Robert Fisk in Baghdad- Eye-witness account (Excerpts):
There were the Iraqi bodies, piled high in the back of a pick-up truck in front of me, army boots hanging over the tailboard, a soldier with an automatic rifle sitting beside them. Beside the highway, a squad of troops was stacking rocket-propelled grenades beside a row of empty shops as the ground beneath us vibrated with the impact of American airstrikes and shellfire. The area was called Qadisiya. A truck crammed with more than a hundred Iraqi troops, many in blue uniforms, all of them carrying rifles which gleamed in the morning sunlight, sped past me toward the airport
Thus did the Battle for Baghdad enter its first hours yesterday, a conflict that promises to be both dirty and cruel.
The Americans were coming.
The Americans were claiming to be in the inner suburbs of Baghdad — which was untrue. indeed, the story was designed to provoke panic and vulnerability among the Iraqis. True or false, the stories failed.

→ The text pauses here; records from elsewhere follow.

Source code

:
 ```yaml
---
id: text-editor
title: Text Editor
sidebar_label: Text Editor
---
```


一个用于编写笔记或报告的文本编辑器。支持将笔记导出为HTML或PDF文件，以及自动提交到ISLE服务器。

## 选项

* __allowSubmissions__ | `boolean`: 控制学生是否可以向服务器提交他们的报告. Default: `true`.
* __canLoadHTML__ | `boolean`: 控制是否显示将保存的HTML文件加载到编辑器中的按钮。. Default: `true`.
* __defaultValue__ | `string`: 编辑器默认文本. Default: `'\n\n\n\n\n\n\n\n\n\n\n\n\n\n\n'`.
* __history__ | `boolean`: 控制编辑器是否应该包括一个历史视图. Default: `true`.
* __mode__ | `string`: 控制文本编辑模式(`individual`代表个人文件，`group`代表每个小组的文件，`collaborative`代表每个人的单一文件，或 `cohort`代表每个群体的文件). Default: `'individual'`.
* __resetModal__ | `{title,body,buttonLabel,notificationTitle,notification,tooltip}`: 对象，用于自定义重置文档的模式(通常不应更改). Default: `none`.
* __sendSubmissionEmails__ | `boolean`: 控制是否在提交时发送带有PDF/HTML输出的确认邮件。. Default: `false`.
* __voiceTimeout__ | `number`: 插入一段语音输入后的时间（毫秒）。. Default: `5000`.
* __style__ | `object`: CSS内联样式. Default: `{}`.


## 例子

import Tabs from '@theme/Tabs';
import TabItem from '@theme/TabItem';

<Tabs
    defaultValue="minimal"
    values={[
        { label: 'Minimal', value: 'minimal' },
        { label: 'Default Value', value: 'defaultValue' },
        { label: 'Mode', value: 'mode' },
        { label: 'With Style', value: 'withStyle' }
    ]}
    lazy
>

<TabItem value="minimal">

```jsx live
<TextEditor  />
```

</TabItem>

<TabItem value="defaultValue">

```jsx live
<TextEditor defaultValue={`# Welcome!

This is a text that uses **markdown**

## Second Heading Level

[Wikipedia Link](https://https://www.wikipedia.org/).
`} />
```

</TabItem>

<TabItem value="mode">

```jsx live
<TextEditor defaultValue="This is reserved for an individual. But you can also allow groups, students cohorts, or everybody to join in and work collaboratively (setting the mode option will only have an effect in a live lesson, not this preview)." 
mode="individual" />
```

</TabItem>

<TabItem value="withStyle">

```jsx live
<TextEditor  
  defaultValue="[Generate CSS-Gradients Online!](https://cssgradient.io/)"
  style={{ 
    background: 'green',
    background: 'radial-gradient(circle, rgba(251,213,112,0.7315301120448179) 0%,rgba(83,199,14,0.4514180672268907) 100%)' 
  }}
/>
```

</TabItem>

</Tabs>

Across vast fields of sand and dirt and palm groves, I saw batteries of Sam-6 anti-aircraft missiles and multiple Katyusha rocket launchers awaiting the American advance. The soldiers around them looked relaxed, some smoking cigarettes in the shade of the palm trees or sipping fruit juice brought to them by the residents of Qadisiya whose homes — heaven help them — were now in the firing line.

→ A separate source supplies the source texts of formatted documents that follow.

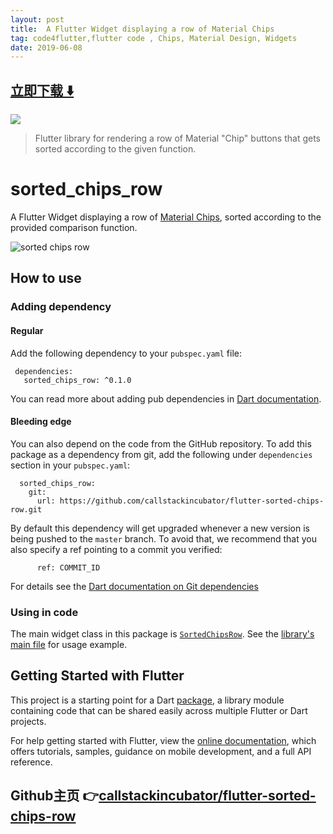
 ```yaml
---
layout: post
title:  A Flutter Widget displaying a row of Material Chips
tag: code4flutter,flutter code , Chips, Material Design, Widgets
date: 2019-06-08
---
```


 


## [立即下载 ️⬇️ ](https://codeload.github.com/callstackincubator/flutter-sorted-chips-row/zip/master) 


 
![](https://flutterawesome.com/content/images/2019/04/sorted_chips_row.jpg)
 
>
> Flutter library for rendering a row of Material "Chip" buttons that gets sorted according to the given function.
>

 
# sorted_chips_row

A Flutter Widget displaying a row of [Material Chips](https://material.io/design/components/chips.html), sorted according to the provided comparison function.

![sorted chips row](https://static.callstack.com/assets/sorted_chips_row.gif)

## How to use

### Adding dependency

#### Regular

Add the following dependency to your `pubspec.yaml` file:

```
 dependencies:
   sorted_chips_row: ^0.1.0
```

You can read more about adding pub dependencies in [Dart documentation](https://www.dartlang.org/tools/pub/dependencies).

#### Bleeding edge

You can also depend on the code from the GitHub repository. To add this package as a dependency from git, add the following under `dependencies` section in your `pubspec.yaml`:

```
  sorted_chips_row:
    git:
      url: https://github.com/callstackincubator/flutter-sorted-chips-row.git
```

By default this dependency will get upgraded whenever a new version is being pushed to the `master` branch. To avoid that, we recommend that you also specify a ref pointing to a commit you verified:
```
      ref: COMMIT_ID
```

For details see the [Dart documentation on Git dependencies](https://www.dartlang.org/tools/pub/dependencies#git-packages)

### Using in code

The main widget class in this package is [`SortedChipsRow`](https://github.com/callstackincubator/flutter-sorted-chips-row/blob/master/lib/src/sorted_chips_row.dart). See the [library's main file](https://github.com/callstackincubator/flutter-sorted-chips-row/blob/master/lib/sorted_chips_row.dart) for usage example.  

## Getting Started with Flutter

This project is a starting point for a Dart [package](https://flutter.dev/developing-packages/), a library module containing code that can be shared easily across multiple Flutter or Dart projects.

For help getting started with Flutter, view the [online documentation](https://flutter.dev/docs), which offers tutorials,  samples, guidance on mobile development, and a full API reference.

## Github主页 👉[callstackincubator/flutter-sorted-chips-row](http://github.com/callstackincubator/flutter-sorted-chips-row)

There was the pick-up truck. At first, I thought the soldiers on the back were sleeping, covered in blankets to keep them warm. I realized that all the soldiers — there must have been 15 of them in the little truck — were lying on top of each other, all with their heavy black military boots dangling over the tailboard. The two soldiers on the vehicles sat with their feet wedged between the corpses. So did America’s first victims of the day go to their eternal rest.
Minister of Information Mohammed Saeed Al-Sahaf told journalists in Baghdad, Doura was safe, Qadisiya was safe. Yarmouk was safe. “Go and look for yourselves,” he challenged. Ministry of Information officials were ashen-faced. And when foreign correspondents were bussed off on this overconfident adventure, they were turned back at the Yarmouk Hospital and the ministry buses firmly ordered to carry reporters back to their hotel.
And all day, the air raids continued. It gets confusing, amid the dust and smoke, all these new targets and new pockets of ruination.
Ever so slowly, the suburbs of Baghdad were being turned into battlefields.